Il fotografo ha esigenze precise, immediate, irrinunciabili, fatte di un istante, spesso non coincidenti con chi nel fluire delle parole può raccogliere momenti diversi, esperienze, incontri. In Quirico, nella sua stessa potenza narrativa, Bucciarelli ha però trovato la stessa esigenza di partenza: «Il cuore di una situazione, di una vita, di una paura o una speranza che ti balzano davanti e ti svelano passato e attese». Da qui un «modus operandi tutto suo, il più possibile solitario». Racconta ancora: «Lui arriva pensando a missioni veloci e intense. Vuole arrivare prima degli altri e andarsene quando la scena si riempie di colleghi. Perché non cerca la grande scenografia, il fragore che fa effetto.

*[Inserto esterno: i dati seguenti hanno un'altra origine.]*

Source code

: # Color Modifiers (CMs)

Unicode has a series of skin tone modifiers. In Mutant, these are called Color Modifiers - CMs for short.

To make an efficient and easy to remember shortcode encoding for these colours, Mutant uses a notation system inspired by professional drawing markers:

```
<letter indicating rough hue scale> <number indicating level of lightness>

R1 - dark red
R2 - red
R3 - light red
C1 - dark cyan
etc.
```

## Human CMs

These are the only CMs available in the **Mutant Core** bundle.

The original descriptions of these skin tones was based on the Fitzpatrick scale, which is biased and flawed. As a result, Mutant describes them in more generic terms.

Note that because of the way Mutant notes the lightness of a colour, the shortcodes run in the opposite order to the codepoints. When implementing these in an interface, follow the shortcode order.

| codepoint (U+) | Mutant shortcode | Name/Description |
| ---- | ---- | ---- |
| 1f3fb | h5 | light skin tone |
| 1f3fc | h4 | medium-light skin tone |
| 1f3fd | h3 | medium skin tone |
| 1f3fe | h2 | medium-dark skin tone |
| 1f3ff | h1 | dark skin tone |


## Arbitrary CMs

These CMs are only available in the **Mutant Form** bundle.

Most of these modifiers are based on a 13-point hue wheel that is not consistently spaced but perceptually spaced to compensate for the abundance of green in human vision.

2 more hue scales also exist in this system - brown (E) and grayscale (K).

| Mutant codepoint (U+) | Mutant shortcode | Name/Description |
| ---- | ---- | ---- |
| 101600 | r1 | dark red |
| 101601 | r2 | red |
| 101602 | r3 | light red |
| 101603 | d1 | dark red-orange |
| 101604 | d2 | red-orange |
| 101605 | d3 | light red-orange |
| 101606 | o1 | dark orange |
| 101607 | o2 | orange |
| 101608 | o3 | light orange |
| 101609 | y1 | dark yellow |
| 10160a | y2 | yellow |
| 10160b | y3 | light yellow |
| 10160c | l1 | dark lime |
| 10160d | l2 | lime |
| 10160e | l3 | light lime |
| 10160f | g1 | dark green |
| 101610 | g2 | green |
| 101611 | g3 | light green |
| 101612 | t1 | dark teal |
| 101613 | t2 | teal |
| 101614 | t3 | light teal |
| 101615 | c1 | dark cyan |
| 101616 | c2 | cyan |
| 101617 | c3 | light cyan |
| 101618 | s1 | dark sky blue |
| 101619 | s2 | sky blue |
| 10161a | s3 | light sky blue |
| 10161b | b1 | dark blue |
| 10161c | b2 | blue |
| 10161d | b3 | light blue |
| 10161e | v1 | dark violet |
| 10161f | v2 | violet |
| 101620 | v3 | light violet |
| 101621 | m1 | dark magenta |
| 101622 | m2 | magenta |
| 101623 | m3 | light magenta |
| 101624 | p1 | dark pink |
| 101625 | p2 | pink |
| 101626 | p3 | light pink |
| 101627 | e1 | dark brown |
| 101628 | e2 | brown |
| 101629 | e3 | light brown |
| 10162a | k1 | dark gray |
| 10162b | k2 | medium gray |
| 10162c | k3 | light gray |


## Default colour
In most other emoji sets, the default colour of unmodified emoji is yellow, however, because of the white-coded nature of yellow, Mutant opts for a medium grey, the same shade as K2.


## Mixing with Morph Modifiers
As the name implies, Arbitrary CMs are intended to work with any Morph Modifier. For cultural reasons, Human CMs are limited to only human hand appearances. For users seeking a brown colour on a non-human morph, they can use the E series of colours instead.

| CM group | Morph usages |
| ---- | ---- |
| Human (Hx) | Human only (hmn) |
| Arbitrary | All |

Annusa e insegue storie fresche, nuove, che diventano rappresentative man mano che le approfondisci».
«Entrare dentro la persona», è la sintesi: «Da un volto capisce che lì stanno le emozioni, la sofferenza, il racconto di una guerra. Come dicevo, parte dal cuore, fosse anche di un solo individuo, per poi allargarsi e trasmettere tutto ciò che è possibile sull’immensità di un conflitto. Conosce e valuta i rischi, ma concepisce la realtà in cui si cala come si concepisce la vita, non la sua rappresentazione».